Berlin/Los Angeles. Will Smith und viele andere Schauspieler wollen die Oscar-Verleihung boykottieren. Jetzt reagiert die Film-Akademie mit neuen Regeln.

Nach scharfer Kritik an der „Academy of Motion Pictures“ hat die Oscar-Akademie nun reagiert: Sie erwäge, die Regeln zu ändern und zugunsten einer größeren Vielfalt die Zahl der schwarzen Jury-Mitglieder und die der für den Oscar nominierten schwarzen Schauspieler zu erhöhen, berichtete die „LA Times“.

Die geplanten „radikalen Änderungen“ würden das Wahl-Prozedere, den Prozess der Mitgliederrekrutierung und die Organisationsstrukturen betreffen, hieß es auch in der „New York Times“. Bis 2020 soll die Hälfte der rund 7000 Mitglieder der Organisation aus Frauen und Minderheiten bestehen, kündigte demnach das Führungsgremium der Akademie an. Das bisherige lebenslange Stimmrecht soll auf zehn Jahre beschränkt werden. Eine Verlängerung ist nur dann möglich, wenn das Mitglied weiterhin aktiv im Filmgeschäft tätig ist, hieß es in einer Mitteilung.
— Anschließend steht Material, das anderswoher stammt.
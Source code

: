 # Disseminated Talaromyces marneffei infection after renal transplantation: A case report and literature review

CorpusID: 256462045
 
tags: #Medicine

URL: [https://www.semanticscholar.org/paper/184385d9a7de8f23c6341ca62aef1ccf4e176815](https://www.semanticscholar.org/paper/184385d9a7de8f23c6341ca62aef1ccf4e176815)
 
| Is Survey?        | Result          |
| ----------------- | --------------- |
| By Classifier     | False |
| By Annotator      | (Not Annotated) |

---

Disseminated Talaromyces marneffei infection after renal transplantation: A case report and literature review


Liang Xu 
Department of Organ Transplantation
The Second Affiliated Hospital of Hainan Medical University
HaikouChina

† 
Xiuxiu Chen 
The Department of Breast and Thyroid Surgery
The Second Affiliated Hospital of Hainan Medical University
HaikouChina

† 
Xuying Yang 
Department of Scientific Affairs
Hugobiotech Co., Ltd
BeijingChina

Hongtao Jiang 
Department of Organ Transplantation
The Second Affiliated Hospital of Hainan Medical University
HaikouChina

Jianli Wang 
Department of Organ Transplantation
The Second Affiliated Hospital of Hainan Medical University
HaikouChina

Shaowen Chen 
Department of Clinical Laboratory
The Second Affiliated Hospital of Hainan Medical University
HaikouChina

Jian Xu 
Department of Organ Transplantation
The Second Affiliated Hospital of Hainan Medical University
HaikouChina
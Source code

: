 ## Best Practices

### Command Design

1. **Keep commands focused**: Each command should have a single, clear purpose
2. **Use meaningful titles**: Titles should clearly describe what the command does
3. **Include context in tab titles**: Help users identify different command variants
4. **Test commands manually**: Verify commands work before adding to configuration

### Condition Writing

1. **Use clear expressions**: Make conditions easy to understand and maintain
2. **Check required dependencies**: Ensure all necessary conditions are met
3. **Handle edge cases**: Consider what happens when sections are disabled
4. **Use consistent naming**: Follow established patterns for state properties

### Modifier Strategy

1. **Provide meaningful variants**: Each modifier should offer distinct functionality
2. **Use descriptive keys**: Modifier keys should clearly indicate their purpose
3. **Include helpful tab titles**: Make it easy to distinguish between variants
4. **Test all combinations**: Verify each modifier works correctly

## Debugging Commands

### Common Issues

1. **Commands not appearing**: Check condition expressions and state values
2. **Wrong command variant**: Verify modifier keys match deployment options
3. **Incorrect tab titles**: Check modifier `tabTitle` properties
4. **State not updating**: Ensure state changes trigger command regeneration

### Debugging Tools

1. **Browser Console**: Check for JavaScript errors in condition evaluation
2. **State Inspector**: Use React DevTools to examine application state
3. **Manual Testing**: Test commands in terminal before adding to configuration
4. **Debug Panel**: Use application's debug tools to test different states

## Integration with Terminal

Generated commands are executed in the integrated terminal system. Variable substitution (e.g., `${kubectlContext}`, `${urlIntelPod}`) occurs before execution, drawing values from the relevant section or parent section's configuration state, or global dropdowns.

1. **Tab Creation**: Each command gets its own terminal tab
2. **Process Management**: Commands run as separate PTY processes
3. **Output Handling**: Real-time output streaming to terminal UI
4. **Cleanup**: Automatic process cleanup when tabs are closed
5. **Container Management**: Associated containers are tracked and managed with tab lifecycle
Der Film-Akademie war vorgeworfen worden, seit zwei Jahren ausschließlich weiße Schauspieler für den Oscar nominiert zu haben. Einer der prominenten Kritiker war der schwarze Schauspieler Will Smith. Er hatte angekündigt, die Oscar-Verleihung zu boykottieren.

Will Smith wird nicht zur Oscar-Verleihung gehen

Seine Hauptrolle in dem neuen Film „Erschütternde Wahrheit“ habe wirklich nichts mit seinem Oscar-Boykott zu tun. Will Smith wird ebenso wie seine Frau Jada Pinkett-Smith nicht zur Verleihung am 28. Februar gehen. „Wir fühlen uns dabei nicht wohl“, sagte er dem Sender ABC. Es sei ungerecht, dass kein Schwarzer nominiert sei. Und er wolle die Show nicht einmal im Fernsehen anschauen, weil er seinen Kindern das nicht zumuten wolle.

Die Kampagne #OscarSoWhite will auf fehlende Diversität in Film und Fernsehen aufmerksam machen. Anlass für #OscarSoWhite war, dass in diesem Jahr alle der nominierten 20 Schauspieler weiß sind – wie auch bereits im vergangenen Jahr.

Schwarze machen 12,6 Prozent der US-Bevölkerung aus, zehn Prozent der Oscarnominierungen seit 2000 gingen an sie, errechnete das Magazin „The Economist“. Schlechter sieht es bei den Lateinamerikanern aus: 16 Prozent der US-Bevölkerung haben eine lateinamerikanische Herkunft, aber nur drei Prozent der Nominierungen seit dem Jahr 2000 sind auch an sie gegangen. Nur 1 Prozent waren Künstler mit asiatischem Hintergrund.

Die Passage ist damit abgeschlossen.